DATASET CONTENT Start Marker
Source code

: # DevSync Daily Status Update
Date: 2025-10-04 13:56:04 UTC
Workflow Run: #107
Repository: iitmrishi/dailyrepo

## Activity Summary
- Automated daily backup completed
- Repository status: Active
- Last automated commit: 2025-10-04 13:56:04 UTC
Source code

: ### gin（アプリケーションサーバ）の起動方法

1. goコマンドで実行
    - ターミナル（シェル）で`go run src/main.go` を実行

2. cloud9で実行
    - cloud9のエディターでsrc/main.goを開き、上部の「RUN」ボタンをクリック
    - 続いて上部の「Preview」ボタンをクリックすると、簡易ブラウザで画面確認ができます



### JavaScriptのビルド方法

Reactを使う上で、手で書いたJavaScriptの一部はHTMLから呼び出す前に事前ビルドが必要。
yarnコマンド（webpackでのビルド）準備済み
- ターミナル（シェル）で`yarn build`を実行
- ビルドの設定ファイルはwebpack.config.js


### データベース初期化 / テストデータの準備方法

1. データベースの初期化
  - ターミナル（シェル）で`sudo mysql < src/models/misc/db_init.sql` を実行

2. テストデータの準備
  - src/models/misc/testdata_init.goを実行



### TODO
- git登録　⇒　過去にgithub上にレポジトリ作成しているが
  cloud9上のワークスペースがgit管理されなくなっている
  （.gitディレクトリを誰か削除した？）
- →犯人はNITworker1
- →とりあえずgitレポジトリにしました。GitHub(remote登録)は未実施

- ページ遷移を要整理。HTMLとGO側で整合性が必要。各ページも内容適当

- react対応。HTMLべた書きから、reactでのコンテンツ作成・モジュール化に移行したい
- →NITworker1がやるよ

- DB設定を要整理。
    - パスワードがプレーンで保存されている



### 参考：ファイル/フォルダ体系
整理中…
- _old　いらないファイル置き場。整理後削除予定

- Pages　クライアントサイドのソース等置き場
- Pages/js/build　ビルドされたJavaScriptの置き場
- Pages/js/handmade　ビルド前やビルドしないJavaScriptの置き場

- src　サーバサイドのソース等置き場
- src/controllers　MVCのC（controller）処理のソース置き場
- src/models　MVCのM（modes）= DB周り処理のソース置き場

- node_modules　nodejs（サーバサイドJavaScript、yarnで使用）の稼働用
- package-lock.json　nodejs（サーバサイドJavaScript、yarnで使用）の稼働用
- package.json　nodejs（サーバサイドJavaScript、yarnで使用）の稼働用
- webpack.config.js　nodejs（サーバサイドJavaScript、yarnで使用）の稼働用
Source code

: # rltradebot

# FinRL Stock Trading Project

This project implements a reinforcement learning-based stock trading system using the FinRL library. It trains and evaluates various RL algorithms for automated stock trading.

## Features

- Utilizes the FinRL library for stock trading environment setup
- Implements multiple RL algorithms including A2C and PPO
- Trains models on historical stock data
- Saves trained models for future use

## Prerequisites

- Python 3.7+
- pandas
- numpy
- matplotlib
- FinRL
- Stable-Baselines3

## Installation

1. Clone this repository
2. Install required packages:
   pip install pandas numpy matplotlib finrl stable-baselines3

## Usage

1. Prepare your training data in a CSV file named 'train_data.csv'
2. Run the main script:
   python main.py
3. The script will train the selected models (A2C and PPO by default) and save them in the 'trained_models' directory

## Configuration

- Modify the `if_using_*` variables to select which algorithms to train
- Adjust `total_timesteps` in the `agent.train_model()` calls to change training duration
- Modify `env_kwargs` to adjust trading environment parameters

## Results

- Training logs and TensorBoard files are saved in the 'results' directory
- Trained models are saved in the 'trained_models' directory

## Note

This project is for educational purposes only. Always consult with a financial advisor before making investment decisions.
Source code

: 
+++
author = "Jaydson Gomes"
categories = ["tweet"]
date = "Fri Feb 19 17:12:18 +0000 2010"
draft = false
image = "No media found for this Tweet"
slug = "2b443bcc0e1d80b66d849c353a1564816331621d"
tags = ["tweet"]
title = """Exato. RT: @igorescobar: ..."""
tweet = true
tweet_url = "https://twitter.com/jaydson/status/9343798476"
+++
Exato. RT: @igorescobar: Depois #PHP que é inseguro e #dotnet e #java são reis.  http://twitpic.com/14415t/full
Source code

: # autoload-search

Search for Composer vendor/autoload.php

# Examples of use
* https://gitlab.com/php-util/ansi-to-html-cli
DATASET CONTENT End Marker
DATASET CONTENT Start Marker
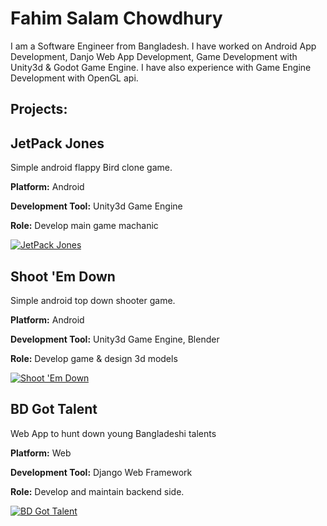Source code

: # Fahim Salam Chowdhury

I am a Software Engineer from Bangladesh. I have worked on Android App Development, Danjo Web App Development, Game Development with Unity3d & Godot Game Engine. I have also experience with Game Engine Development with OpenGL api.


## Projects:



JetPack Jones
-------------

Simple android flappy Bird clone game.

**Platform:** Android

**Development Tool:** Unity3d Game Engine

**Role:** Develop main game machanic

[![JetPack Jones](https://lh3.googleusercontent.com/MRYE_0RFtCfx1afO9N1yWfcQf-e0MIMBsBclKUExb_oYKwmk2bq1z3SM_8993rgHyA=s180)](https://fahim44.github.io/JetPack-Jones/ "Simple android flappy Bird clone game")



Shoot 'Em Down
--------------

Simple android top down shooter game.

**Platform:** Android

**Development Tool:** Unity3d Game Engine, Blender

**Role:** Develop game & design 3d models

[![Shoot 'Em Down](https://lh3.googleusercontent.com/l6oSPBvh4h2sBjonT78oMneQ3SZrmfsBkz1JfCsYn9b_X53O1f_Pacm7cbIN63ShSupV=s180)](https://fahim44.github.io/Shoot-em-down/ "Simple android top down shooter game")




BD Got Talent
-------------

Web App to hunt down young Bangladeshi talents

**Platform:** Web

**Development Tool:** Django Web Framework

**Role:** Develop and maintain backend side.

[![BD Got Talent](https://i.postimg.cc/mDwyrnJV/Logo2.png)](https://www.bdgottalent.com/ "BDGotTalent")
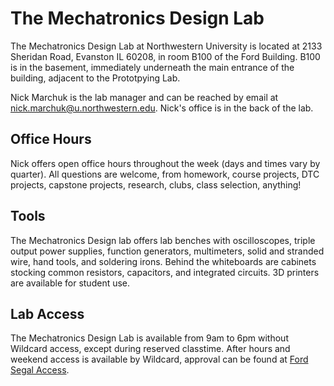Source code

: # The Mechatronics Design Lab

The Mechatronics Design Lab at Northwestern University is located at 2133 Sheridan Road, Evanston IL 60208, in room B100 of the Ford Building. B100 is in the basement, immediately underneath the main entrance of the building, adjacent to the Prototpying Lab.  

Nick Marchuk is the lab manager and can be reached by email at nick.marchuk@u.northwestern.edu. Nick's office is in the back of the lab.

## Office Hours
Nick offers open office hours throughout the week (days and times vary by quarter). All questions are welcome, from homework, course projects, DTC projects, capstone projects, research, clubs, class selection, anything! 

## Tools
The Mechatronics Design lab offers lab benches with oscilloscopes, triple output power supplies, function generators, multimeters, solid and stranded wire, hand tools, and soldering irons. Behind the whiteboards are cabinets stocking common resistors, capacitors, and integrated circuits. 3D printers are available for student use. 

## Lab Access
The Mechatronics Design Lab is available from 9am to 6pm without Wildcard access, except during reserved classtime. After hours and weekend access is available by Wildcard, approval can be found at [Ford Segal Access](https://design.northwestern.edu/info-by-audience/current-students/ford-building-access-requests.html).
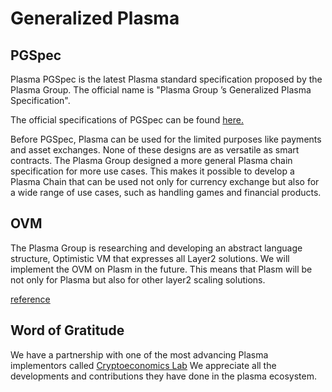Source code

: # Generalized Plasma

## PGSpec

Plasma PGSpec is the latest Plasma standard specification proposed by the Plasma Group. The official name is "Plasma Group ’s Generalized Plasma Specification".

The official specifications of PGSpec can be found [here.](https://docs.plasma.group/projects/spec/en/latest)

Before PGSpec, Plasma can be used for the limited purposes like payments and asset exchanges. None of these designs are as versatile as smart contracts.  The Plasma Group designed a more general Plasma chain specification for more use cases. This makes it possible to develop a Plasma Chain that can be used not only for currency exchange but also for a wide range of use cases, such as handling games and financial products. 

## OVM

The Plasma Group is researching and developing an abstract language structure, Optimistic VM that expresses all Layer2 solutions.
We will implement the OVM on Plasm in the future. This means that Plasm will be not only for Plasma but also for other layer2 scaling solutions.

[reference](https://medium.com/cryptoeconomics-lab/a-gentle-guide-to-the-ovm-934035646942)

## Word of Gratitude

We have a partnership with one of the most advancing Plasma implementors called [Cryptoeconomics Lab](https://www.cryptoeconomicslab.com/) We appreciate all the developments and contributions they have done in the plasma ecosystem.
DATASET CONTENT End Marker
DATASET CONTENT Start Marker
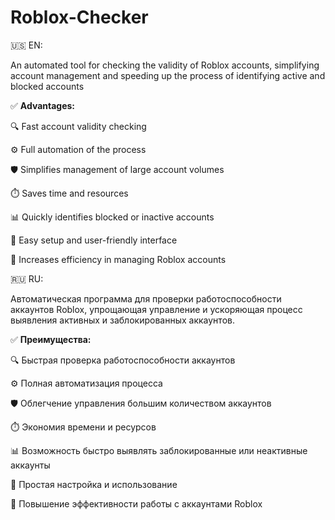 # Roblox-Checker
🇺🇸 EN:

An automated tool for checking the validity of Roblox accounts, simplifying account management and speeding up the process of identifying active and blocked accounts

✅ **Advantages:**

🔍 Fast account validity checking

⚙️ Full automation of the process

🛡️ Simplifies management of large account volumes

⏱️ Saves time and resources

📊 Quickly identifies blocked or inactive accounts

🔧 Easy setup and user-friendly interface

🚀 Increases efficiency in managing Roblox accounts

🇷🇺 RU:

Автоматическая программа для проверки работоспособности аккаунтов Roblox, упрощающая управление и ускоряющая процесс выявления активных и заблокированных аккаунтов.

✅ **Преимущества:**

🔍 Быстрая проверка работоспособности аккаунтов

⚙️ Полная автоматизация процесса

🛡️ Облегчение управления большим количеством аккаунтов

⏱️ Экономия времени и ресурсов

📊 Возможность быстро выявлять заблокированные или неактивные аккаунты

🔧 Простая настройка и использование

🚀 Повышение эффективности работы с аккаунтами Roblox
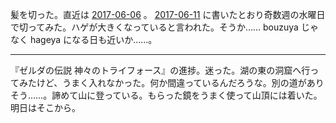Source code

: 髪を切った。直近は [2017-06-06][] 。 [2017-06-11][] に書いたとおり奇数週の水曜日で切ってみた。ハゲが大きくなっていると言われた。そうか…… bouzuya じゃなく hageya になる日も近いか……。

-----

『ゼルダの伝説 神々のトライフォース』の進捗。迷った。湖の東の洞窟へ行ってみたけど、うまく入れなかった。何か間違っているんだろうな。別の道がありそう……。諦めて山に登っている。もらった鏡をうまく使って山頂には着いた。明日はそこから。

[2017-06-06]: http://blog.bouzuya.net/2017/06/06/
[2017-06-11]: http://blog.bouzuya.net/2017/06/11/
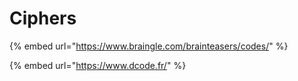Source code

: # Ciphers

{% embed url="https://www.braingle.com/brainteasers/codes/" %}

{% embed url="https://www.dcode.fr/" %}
DATASET CONTENT End Marker
### AIM OF THE EXERCISE
In the listing above, find the line holding "design 3d models" and the line holding "# The Mechatronics Design Lab". Reproduce those two lines and all between them exactly, leaving out pictures.

### EXPECTED ANSWER
**Role:** Develop game & design 3d models

[![Shoot 'Em Down](https://lh3.googleusercontent.com/l6oSPBvh4h2sBjonT78oMneQ3SZrmfsBkz1JfCsYn9b_X53O1f_Pacm7cbIN63ShSupV=s180)](https://fahim44.github.io/Shoot-em-down/ "Simple android top down shooter game")




BD Got Talent
-------------

Web App to hunt down young Bangladeshi talents

**Platform:** Web

**Development Tool:** Django Web Framework

**Role:** Develop and maintain backend side.

[![BD Got Talent](https://i.postimg.cc/mDwyrnJV/Logo2.png)](https://www.bdgottalent.com/ "BDGotTalent")
Source code

: # The Mechatronics Design Lab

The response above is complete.